Instructions for the task
What is needed is an exact copy of all the lines below.

_ _ _ _ _ _ _

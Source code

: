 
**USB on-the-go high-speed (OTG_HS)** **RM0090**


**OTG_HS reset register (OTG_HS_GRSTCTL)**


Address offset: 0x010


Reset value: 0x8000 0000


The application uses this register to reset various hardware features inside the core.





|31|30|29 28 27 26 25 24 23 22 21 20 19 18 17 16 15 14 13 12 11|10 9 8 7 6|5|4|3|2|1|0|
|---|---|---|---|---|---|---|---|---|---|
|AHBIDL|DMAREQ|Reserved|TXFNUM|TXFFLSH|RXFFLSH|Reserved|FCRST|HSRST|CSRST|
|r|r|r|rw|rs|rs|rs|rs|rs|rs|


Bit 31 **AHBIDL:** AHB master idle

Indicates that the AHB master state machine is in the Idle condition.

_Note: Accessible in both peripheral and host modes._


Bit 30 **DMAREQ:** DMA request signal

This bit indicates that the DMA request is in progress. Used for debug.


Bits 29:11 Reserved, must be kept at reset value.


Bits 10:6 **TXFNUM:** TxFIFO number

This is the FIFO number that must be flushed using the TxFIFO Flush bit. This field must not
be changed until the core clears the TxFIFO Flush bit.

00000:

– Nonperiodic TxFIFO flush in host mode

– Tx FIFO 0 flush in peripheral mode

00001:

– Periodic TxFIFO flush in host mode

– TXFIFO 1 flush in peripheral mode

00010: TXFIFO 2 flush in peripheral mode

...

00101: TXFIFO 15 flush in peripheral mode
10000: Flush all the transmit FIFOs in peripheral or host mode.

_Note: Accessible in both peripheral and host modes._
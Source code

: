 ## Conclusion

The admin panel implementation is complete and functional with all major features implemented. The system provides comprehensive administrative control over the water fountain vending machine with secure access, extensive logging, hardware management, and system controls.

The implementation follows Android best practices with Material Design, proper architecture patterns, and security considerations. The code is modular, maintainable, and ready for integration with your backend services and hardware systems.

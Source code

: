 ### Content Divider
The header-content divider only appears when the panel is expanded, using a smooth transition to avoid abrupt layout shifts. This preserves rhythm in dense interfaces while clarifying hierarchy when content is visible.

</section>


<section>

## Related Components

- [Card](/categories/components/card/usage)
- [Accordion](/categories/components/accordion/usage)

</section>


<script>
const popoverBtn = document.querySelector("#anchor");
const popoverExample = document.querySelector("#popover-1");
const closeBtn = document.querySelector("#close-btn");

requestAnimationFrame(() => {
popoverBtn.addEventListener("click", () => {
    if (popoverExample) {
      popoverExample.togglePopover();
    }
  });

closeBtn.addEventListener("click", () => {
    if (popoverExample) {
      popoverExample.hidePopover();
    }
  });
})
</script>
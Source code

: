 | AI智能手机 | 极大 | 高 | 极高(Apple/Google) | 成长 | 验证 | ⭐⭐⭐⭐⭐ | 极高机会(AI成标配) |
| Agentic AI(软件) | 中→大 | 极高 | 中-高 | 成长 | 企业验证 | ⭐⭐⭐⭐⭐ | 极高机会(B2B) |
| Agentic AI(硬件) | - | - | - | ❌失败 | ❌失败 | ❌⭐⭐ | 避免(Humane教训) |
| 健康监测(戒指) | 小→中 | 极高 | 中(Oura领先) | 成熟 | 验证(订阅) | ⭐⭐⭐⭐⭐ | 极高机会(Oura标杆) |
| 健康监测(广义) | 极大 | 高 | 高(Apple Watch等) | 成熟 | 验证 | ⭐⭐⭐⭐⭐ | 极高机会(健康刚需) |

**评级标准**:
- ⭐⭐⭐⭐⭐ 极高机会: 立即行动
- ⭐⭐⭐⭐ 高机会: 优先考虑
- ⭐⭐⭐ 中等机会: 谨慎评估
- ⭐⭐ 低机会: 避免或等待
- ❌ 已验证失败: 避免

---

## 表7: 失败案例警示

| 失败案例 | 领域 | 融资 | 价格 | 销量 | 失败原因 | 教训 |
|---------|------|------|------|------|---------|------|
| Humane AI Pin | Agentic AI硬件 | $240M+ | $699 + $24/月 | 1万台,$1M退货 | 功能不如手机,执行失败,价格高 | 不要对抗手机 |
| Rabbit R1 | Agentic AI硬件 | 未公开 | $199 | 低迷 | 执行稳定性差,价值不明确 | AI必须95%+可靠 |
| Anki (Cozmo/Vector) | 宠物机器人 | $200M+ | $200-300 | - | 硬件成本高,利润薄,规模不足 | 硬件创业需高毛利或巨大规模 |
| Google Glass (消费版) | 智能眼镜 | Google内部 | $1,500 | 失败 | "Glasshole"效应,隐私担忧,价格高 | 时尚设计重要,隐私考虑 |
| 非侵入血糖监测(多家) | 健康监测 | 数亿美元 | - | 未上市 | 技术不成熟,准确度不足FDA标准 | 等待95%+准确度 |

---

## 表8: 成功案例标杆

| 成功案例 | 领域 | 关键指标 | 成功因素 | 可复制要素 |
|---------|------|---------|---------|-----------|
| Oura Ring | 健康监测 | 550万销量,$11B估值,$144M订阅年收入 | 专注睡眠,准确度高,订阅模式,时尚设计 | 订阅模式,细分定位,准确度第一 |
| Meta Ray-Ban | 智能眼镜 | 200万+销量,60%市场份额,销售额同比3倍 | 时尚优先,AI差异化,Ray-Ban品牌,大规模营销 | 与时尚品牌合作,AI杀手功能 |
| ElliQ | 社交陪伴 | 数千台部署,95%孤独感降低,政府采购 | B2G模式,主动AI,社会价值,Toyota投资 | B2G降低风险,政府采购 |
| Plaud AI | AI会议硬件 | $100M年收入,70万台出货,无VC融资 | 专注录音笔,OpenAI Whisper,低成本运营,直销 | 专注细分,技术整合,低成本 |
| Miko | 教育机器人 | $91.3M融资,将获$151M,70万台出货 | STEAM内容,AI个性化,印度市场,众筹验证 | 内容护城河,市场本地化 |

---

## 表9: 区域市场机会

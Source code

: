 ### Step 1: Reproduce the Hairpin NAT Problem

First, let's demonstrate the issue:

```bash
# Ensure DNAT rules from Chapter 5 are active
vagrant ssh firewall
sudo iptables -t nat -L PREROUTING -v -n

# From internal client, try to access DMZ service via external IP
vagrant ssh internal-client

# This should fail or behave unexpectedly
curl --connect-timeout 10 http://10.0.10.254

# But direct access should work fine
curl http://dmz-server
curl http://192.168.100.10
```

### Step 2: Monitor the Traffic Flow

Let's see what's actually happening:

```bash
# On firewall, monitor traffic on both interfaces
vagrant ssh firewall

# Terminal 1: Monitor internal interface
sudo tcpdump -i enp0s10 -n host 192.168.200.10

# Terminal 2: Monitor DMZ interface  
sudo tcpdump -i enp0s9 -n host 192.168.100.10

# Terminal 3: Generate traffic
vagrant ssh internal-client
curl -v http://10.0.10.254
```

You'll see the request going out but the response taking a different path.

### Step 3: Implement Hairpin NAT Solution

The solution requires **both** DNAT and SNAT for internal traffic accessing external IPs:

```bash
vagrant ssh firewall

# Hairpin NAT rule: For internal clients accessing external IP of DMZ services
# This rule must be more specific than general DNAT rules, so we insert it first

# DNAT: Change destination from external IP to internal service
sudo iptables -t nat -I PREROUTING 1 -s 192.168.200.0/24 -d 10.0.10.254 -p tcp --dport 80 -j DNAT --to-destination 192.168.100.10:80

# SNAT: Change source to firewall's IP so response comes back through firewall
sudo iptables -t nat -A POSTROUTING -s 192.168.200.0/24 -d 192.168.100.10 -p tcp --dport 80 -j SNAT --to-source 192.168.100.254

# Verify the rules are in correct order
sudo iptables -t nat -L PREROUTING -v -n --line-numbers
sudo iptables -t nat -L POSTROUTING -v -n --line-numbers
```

_ _ _ _ _ _ _

Answer section
Source code

: 
**USB on-the-go high-speed (OTG_HS)** **RM0090**


**OTG_HS reset register (OTG_HS_GRSTCTL)**


Address offset: 0x010


Reset value: 0x8000 0000


The application uses this register to reset various hardware features inside the core.





|31|30|29 28 27 26 25 24 23 22 21 20 19 18 17 16 15 14 13 12 11|10 9 8 7 6|5|4|3|2|1|0|
|---|---|---|---|---|---|---|---|---|---|
|AHBIDL|DMAREQ|Reserved|TXFNUM|TXFFLSH|RXFFLSH|Reserved|FCRST|HSRST|CSRST|
|r|r|r|rw|rs|rs|rs|rs|rs|rs|


Bit 31 **AHBIDL:** AHB master idle

Indicates that the AHB master state machine is in the Idle condition.

_Note: Accessible in both peripheral and host modes._


Bit 30 **DMAREQ:** DMA request signal

This bit indicates that the DMA request is in progress. Used for debug.


Bits 29:11 Reserved, must be kept at reset value.


Bits 10:6 **TXFNUM:** TxFIFO number

This is the FIFO number that must be flushed using the TxFIFO Flush bit. This field must not
be changed until the core clears the TxFIFO Flush bit.

00000:

– Nonperiodic TxFIFO flush in host mode

– Tx FIFO 0 flush in peripheral mode

00001:

– Periodic TxFIFO flush in host mode

– TXFIFO 1 flush in peripheral mode

00010: TXFIFO 2 flush in peripheral mode

...

00101: TXFIFO 15 flush in peripheral mode
10000: Flush all the transmit FIFOs in peripheral or host mode.

_Note: Accessible in both peripheral and host modes._
Source code

: ## Conclusion

The admin panel implementation is complete and functional with all major features implemented. The system provides comprehensive administrative control over the water fountain vending machine with secure access, extensive logging, hardware management, and system controls.

The implementation follows Android best practices with Material Design, proper architecture patterns, and security considerations. The code is modular, maintainable, and ready for integration with your backend services and hardware systems.

Source code

: ### Content Divider
The header-content divider only appears when the panel is expanded, using a smooth transition to avoid abrupt layout shifts. This preserves rhythm in dense interfaces while clarifying hierarchy when content is visible.

</section>


<section>

## Related Components

- [Card](/categories/components/card/usage)
- [Accordion](/categories/components/accordion/usage)

</section>


<script>
const popoverBtn = document.querySelector("#anchor");
const popoverExample = document.querySelector("#popover-1");
const closeBtn = document.querySelector("#close-btn");

requestAnimationFrame(() => {
popoverBtn.addEventListener("click", () => {
    if (popoverExample) {
      popoverExample.togglePopover();
    }
  });

closeBtn.addEventListener("click", () => {
    if (popoverExample) {
      popoverExample.hidePopover();
    }
  });
})
</script>
Source code

: | AI智能手机 | 极大 | 高 | 极高(Apple/Google) | 成长 | 验证 | ⭐⭐⭐⭐⭐ | 极高机会(AI成标配) |
| Agentic AI(软件) | 中→大 | 极高 | 中-高 | 成长 | 企业验证 | ⭐⭐⭐⭐⭐ | 极高机会(B2B) |
| Agentic AI(硬件) | - | - | - | ❌失败 | ❌失败 | ❌⭐⭐ | 避免(Humane教训) |
| 健康监测(戒指) | 小→中 | 极高 | 中(Oura领先) | 成熟 | 验证(订阅) | ⭐⭐⭐⭐⭐ | 极高机会(Oura标杆) |
| 健康监测(广义) | 极大 | 高 | 高(Apple Watch等) | 成熟 | 验证 | ⭐⭐⭐⭐⭐ | 极高机会(健康刚需) |

**评级标准**:
- ⭐⭐⭐⭐⭐ 极高机会: 立即行动
- ⭐⭐⭐⭐ 高机会: 优先考虑
- ⭐⭐⭐ 中等机会: 谨慎评估
- ⭐⭐ 低机会: 避免或等待
- ❌ 已验证失败: 避免

---

## 表7: 失败案例警示

| 失败案例 | 领域 | 融资 | 价格 | 销量 | 失败原因 | 教训 |
|---------|------|------|------|------|---------|------|
| Humane AI Pin | Agentic AI硬件 | $240M+ | $699 + $24/月 | 1万台,$1M退货 | 功能不如手机,执行失败,价格高 | 不要对抗手机 |
| Rabbit R1 | Agentic AI硬件 | 未公开 | $199 | 低迷 | 执行稳定性差,价值不明确 | AI必须95%+可靠 |
| Anki (Cozmo/Vector) | 宠物机器人 | $200M+ | $200-300 | - | 硬件成本高,利润薄,规模不足 | 硬件创业需高毛利或巨大规模 |
| Google Glass (消费版) | 智能眼镜 | Google内部 | $1,500 | 失败 | "Glasshole"效应,隐私担忧,价格高 | 时尚设计重要,隐私考虑 |
| 非侵入血糖监测(多家) | 健康监测 | 数亿美元 | - | 未上市 | 技术不成熟,准确度不足FDA标准 | 等待95%+准确度 |

---

## 表8: 成功案例标杆

| 成功案例 | 领域 | 关键指标 | 成功因素 | 可复制要素 |
|---------|------|---------|---------|-----------|
| Oura Ring | 健康监测 | 550万销量,$11B估值,$144M订阅年收入 | 专注睡眠,准确度高,订阅模式,时尚设计 | 订阅模式,细分定位,准确度第一 |
| Meta Ray-Ban | 智能眼镜 | 200万+销量,60%市场份额,销售额同比3倍 | 时尚优先,AI差异化,Ray-Ban品牌,大规模营销 | 与时尚品牌合作,AI杀手功能 |
| ElliQ | 社交陪伴 | 数千台部署,95%孤独感降低,政府采购 | B2G模式,主动AI,社会价值,Toyota投资 | B2G降低风险,政府采购 |
| Plaud AI | AI会议硬件 | $100M年收入,70万台出货,无VC融资 | 专注录音笔,OpenAI Whisper,低成本运营,直销 | 专注细分,技术整合,低成本 |
| Miko | 教育机器人 | $91.3M融资,将获$151M,70万台出货 | STEAM内容,AI个性化,印度市场,众筹验证 | 内容护城河,市场本地化 |

---

## 表9: 区域市场机会

Source code

: ### Step 1: Reproduce the Hairpin NAT Problem

First, let's demonstrate the issue:

```bash
# Ensure DNAT rules from Chapter 5 are active
vagrant ssh firewall
sudo iptables -t nat -L PREROUTING -v -n

# From internal client, try to access DMZ service via external IP
vagrant ssh internal-client

# This should fail or behave unexpectedly
curl --connect-timeout 10 http://10.0.10.254

# But direct access should work fine
curl http://dmz-server
curl http://192.168.100.10
```

### Step 2: Monitor the Traffic Flow

Let's see what's actually happening:

```bash
# On firewall, monitor traffic on both interfaces
vagrant ssh firewall

# Terminal 1: Monitor internal interface
sudo tcpdump -i enp0s10 -n host 192.168.200.10

# Terminal 2: Monitor DMZ interface  
sudo tcpdump -i enp0s9 -n host 192.168.100.10

# Terminal 3: Generate traffic
vagrant ssh internal-client
curl -v http://10.0.10.254
```

You'll see the request going out but the response taking a different path.

### Step 3: Implement Hairpin NAT Solution

The solution requires **both** DNAT and SNAT for internal traffic accessing external IPs:

```bash
vagrant ssh firewall

# Hairpin NAT rule: For internal clients accessing external IP of DMZ services
# This rule must be more specific than general DNAT rules, so we insert it first

# DNAT: Change destination from external IP to internal service
sudo iptables -t nat -I PREROUTING 1 -s 192.168.200.0/24 -d 10.0.10.254 -p tcp --dport 80 -j DNAT --to-destination 192.168.100.10:80

# SNAT: Change source to firewall's IP so response comes back through firewall
sudo iptables -t nat -A POSTROUTING -s 192.168.200.0/24 -d 192.168.100.10 -p tcp --dport 80 -j SNAT --to-source 192.168.100.254

# Verify the rules are in correct order
sudo iptables -t nat -L PREROUTING -v -n --line-numbers
sudo iptables -t nat -L POSTROUTING -v -n --line-numbers
```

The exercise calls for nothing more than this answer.